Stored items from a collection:
::::::::

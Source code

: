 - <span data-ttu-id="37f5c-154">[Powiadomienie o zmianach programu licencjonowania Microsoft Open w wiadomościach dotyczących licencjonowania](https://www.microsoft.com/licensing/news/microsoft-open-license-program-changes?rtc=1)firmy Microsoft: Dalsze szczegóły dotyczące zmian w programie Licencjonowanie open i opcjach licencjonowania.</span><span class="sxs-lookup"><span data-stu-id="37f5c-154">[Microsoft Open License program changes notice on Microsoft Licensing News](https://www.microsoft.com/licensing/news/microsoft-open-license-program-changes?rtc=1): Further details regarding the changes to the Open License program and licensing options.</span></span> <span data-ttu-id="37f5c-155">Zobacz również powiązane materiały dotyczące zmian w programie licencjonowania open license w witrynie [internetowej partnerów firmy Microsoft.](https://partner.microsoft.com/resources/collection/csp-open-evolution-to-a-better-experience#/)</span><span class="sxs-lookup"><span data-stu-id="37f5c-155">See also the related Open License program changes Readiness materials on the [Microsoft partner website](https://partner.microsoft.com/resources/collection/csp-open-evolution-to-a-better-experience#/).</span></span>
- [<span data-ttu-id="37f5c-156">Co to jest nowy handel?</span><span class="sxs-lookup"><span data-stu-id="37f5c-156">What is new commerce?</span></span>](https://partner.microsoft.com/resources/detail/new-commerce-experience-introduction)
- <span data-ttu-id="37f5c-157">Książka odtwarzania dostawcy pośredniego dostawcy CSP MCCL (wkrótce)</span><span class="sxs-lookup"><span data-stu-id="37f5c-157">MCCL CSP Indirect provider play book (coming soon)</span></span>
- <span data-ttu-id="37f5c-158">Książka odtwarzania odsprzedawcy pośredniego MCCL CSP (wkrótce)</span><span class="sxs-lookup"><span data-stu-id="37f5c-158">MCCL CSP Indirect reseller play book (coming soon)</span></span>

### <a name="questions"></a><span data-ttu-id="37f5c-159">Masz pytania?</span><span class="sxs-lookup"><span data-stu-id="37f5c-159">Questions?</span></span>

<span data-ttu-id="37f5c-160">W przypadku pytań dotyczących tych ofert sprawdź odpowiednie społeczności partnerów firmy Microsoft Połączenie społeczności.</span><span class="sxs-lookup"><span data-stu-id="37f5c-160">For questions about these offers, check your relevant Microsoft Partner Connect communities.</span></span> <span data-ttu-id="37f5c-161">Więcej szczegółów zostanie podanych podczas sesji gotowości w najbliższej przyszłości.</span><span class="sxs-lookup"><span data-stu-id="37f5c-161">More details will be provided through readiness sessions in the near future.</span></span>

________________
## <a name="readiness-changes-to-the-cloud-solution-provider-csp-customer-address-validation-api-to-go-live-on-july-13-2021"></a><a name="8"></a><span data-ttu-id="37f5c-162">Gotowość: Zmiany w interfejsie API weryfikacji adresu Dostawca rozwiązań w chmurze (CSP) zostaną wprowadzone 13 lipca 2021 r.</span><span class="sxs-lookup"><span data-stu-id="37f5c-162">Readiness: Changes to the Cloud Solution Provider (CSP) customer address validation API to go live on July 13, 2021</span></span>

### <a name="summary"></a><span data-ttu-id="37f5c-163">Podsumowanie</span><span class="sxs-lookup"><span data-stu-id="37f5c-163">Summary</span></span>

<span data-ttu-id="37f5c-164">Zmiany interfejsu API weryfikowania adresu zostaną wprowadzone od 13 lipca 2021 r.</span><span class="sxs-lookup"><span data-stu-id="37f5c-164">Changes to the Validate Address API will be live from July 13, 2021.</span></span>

::::::::

• _Task directions_:
All records above must be set down exactly, please.

• _The answer_:
Source code

: - <span data-ttu-id="37f5c-154">[Powiadomienie o zmianach programu licencjonowania Microsoft Open w wiadomościach dotyczących licencjonowania](https://www.microsoft.com/licensing/news/microsoft-open-license-program-changes?rtc=1)firmy Microsoft: Dalsze szczegóły dotyczące zmian w programie Licencjonowanie open i opcjach licencjonowania.</span><span class="sxs-lookup"><span data-stu-id="37f5c-154">[Microsoft Open License program changes notice on Microsoft Licensing News](https://www.microsoft.com/licensing/news/microsoft-open-license-program-changes?rtc=1): Further details regarding the changes to the Open License program and licensing options.</span></span> <span data-ttu-id="37f5c-155">Zobacz również powiązane materiały dotyczące zmian w programie licencjonowania open license w witrynie [internetowej partnerów firmy Microsoft.](https://partner.microsoft.com/resources/collection/csp-open-evolution-to-a-better-experience#/)</span><span class="sxs-lookup"><span data-stu-id="37f5c-155">See also the related Open License program changes Readiness materials on the [Microsoft partner website](https://partner.microsoft.com/resources/collection/csp-open-evolution-to-a-better-experience#/).</span></span>
- [<span data-ttu-id="37f5c-156">Co to jest nowy handel?</span><span class="sxs-lookup"><span data-stu-id="37f5c-156">What is new commerce?</span></span>](https://partner.microsoft.com/resources/detail/new-commerce-experience-introduction)
- <span data-ttu-id="37f5c-157">Książka odtwarzania dostawcy pośredniego dostawcy CSP MCCL (wkrótce)</span><span class="sxs-lookup"><span data-stu-id="37f5c-157">MCCL CSP Indirect provider play book (coming soon)</span></span>
- <span data-ttu-id="37f5c-158">Książka odtwarzania odsprzedawcy pośredniego MCCL CSP (wkrótce)</span><span class="sxs-lookup"><span data-stu-id="37f5c-158">MCCL CSP Indirect reseller play book (coming soon)</span></span>

### <a name="questions"></a><span data-ttu-id="37f5c-159">Masz pytania?</span><span class="sxs-lookup"><span data-stu-id="37f5c-159">Questions?</span></span>

<span data-ttu-id="37f5c-160">W przypadku pytań dotyczących tych ofert sprawdź odpowiednie społeczności partnerów firmy Microsoft Połączenie społeczności.</span><span class="sxs-lookup"><span data-stu-id="37f5c-160">For questions about these offers, check your relevant Microsoft Partner Connect communities.</span></span> <span data-ttu-id="37f5c-161">Więcej szczegółów zostanie podanych podczas sesji gotowości w najbliższej przyszłości.</span><span class="sxs-lookup"><span data-stu-id="37f5c-161">More details will be provided through readiness sessions in the near future.</span></span>

________________
## <a name="readiness-changes-to-the-cloud-solution-provider-csp-customer-address-validation-api-to-go-live-on-july-13-2021"></a><a name="8"></a><span data-ttu-id="37f5c-162">Gotowość: Zmiany w interfejsie API weryfikacji adresu Dostawca rozwiązań w chmurze (CSP) zostaną wprowadzone 13 lipca 2021 r.</span><span class="sxs-lookup"><span data-stu-id="37f5c-162">Readiness: Changes to the Cloud Solution Provider (CSP) customer address validation API to go live on July 13, 2021</span></span>

### <a name="summary"></a><span data-ttu-id="37f5c-163">Podsumowanie</span><span class="sxs-lookup"><span data-stu-id="37f5c-163">Summary</span></span>

<span data-ttu-id="37f5c-164">Zmiany interfejsu API weryfikowania adresu zostaną wprowadzone od 13 lipca 2021 r.</span><span class="sxs-lookup"><span data-stu-id="37f5c-164">Changes to the Validate Address API will be live from July 13, 2021.</span></span>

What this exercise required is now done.